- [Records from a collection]
== Segment start ==
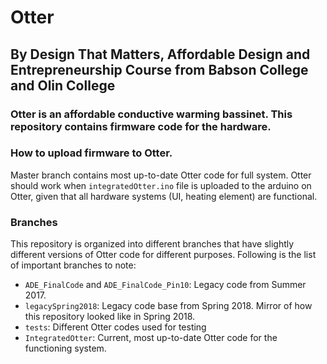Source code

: # Otter

## By Design That Matters, Affordable Design and Entrepreneurship Course from Babson College and Olin College

### Otter is an affordable conductive warming bassinet. This repository contains firmware code for the hardware.

### How to upload firmware to Otter.

Master branch contains most up-to-date Otter code for full system. Otter should work when `integratedOtter.ino` file is uploaded to the arduino on Otter, given that all hardware systems (UI, heating element) are functional.

### Branches

This repository is organized into different branches that have slightly different versions of Otter code for different purposes. Following is the list of important branches to note:

- `ADE_FinalCode` and `ADE_FinalCode_Pin10`: Legacy code from Summer 2017.
- `legacySpring2018`: Legacy code base from Spring 2018. Mirror of how this repository looked like in Spring 2018.
- `tests`: Different Otter codes used for testing
- `IntegratedOtter`: Current, most up-to-date Otter code for the functioning system.
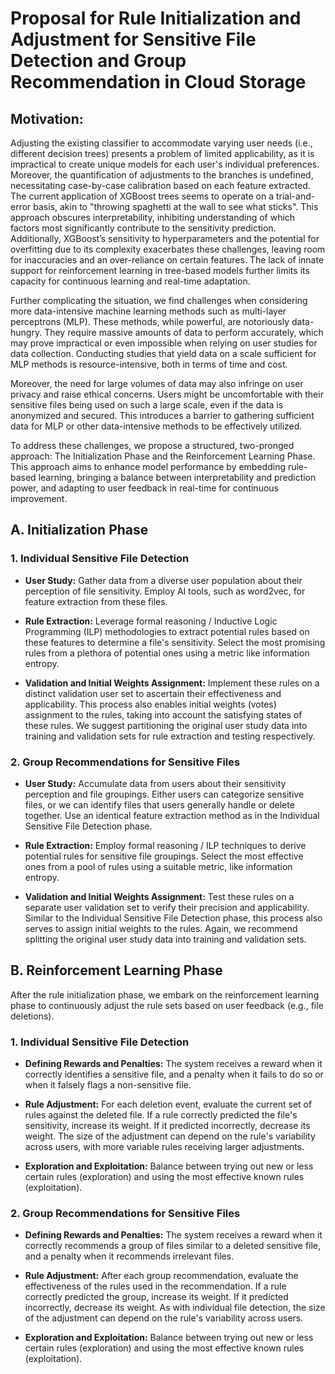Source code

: # Proposal for Rule Initialization and Adjustment for Sensitive File Detection and Group Recommendation in Cloud Storage

## Motivation:
Adjusting the existing classifier to accommodate varying user needs (i.e., different decision trees) presents a problem of limited applicability, as it is impractical to create unique models for each user's individual preferences. Moreover, the quantification of adjustments to the branches is undefined, necessitating case-by-case calibration based on each feature extracted. The current application of XGBoost trees seems to operate on a trial-and-error basis, akin to "throwing spaghetti at the wall to see what sticks". This approach obscures interpretability, inhibiting understanding of which factors most significantly contribute to the sensitivity prediction. Additionally, XGBoost’s sensitivity to hyperparameters and the potential for overfitting due to its complexity exacerbates these challenges, leaving room for inaccuracies and an over-reliance on certain features. The lack of innate support for reinforcement learning in tree-based models further limits its capacity for continuous learning and real-time adaptation.

Further complicating the situation, we find challenges when considering more data-intensive machine learning methods such as multi-layer perceptrons (MLP). These methods, while powerful, are notoriously data-hungry. They require massive amounts of data to perform accurately, which may prove impractical or even impossible when relying on user studies for data collection. Conducting studies that yield data on a scale sufficient for MLP methods is resource-intensive, both in terms of time and cost.

Moreover, the need for large volumes of data may also infringe on user privacy and raise ethical concerns. Users might be uncomfortable with their sensitive files being used on such a large scale, even if the data is anonymized and secured. This introduces a barrier to gathering sufficient data for MLP or other data-intensive methods to be effectively utilized.

To address these challenges, we propose a structured, two-pronged approach: The Initialization Phase and the Reinforcement Learning Phase. This approach aims to enhance model performance by embedding rule-based learning, bringing a balance between interpretability and prediction power, and adapting to user feedback in real-time for continuous improvement.

## A. Initialization Phase

### 1. Individual Sensitive File Detection

- **User Study:** Gather data from a diverse user population about their perception of file sensitivity. Employ AI tools, such as word2vec, for feature extraction from these files.
  
- **Rule Extraction:**  Leverage formal reasoning / Inductive Logic Programming (ILP) methodologies to extract potential rules based on these features to determine a file's sensitivity. Select the most promising rules from a plethora of potential ones using a metric like information entropy.

- **Validation and Initial Weights Assignment:** Implement these rules on a distinct validation user set to ascertain their effectiveness and applicability. This process also enables initial weights (votes) assignment to the rules, taking into account the satisfying states of these rules. We suggest partitioning the original user study data into training and validation sets for rule extraction and testing respectively.

### 2. Group Recommendations for Sensitive Files

- **User Study:** Accumulate data from users about their sensitivity perception and file groupings. Either users can categorize sensitive files, or we can identify files that users generally handle or delete together. Use an identical feature extraction method as in the Individual Sensitive File Detection phase.

- **Rule Extraction:**  Employ formal reasoning / ILP techniques to derive potential rules for sensitive file groupings. Select the most effective ones from a pool of rules using a suitable metric, like information entropy.

- **Validation and Initial Weights Assignment:** Test these rules on a separate user validation set to verify their precision and applicability. Similar to the Individual Sensitive File Detection phase, this process also serves to assign initial weights to the rules. Again, we recommend splitting the original user study data into training and validation sets.

## B. Reinforcement Learning Phase

After the rule initialization phase, we embark on the reinforcement learning phase to continuously adjust the rule sets based on user feedback (e.g., file deletions).

### 1. Individual Sensitive File Detection

- **Defining Rewards and Penalties:** The system receives a reward when it correctly identifies a sensitive file, and a penalty when it fails to do so or when it falsely flags a non-sensitive file.

- **Rule Adjustment:** For each deletion event, evaluate the current set of rules against the deleted file. If a rule correctly predicted the file's sensitivity, increase its weight. If it predicted incorrectly, decrease its weight. The size of the adjustment can depend on the rule's variability across users, with more variable rules receiving larger adjustments.

- **Exploration and Exploitation:** Balance between trying out new or less certain rules (exploration) and using the most effective known rules (exploitation).

### 2. Group Recommendations for Sensitive Files

- **Defining Rewards and Penalties:** The system receives a reward when it correctly recommends a group of files similar to a deleted sensitive file, and a penalty when it recommends irrelevant files.

- **Rule Adjustment:** After each group recommendation, evaluate the effectiveness of the rules used in the recommendation. If a rule correctly predicted the group, increase its weight. If it predicted incorrectly, decrease its weight. As with individual file detection, the size of the adjustment can depend on the rule's variability across users.

- **Exploration and Exploitation:** Balance between trying out new or less certain rules (exploration) and using the most effective known rules (exploitation).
== Segment end ==
- [The task]
Look above for the line with "After the rule" and the line with "- **Rule Adjustment:** After". Write out those two lines and all the lines between them, exactly, and no others.

- [Result]
After the rule initialization phase, we embark on the reinforcement learning phase to continuously adjust the rule sets based on user feedback (e.g., file deletions).

### 1. Individual Sensitive File Detection

- **Defining Rewards and Penalties:** The system receives a reward when it correctly identifies a sensitive file, and a penalty when it fails to do so or when it falsely flags a non-sensitive file.

- **Rule Adjustment:** For each deletion event, evaluate the current set of rules against the deleted file. If a rule correctly predicted the file's sensitivity, increase its weight. If it predicted incorrectly, decrease its weight. The size of the adjustment can depend on the rule's variability across users, with more variable rules receiving larger adjustments.

- **Exploration and Exploitation:** Balance between trying out new or less certain rules (exploration) and using the most effective known rules (exploitation).

### 2. Group Recommendations for Sensitive Files

- **Defining Rewards and Penalties:** The system receives a reward when it correctly recommends a group of files similar to a deleted sensitive file, and a penalty when it recommends irrelevant files.

- **Rule Adjustment:** After each group recommendation, evaluate the effectiveness of the rules used in the recommendation. If a rule correctly predicted the group, increase its weight. If it predicted incorrectly, decrease its weight. As with individual file detection, the size of the adjustment can depend on the rule's variability across users.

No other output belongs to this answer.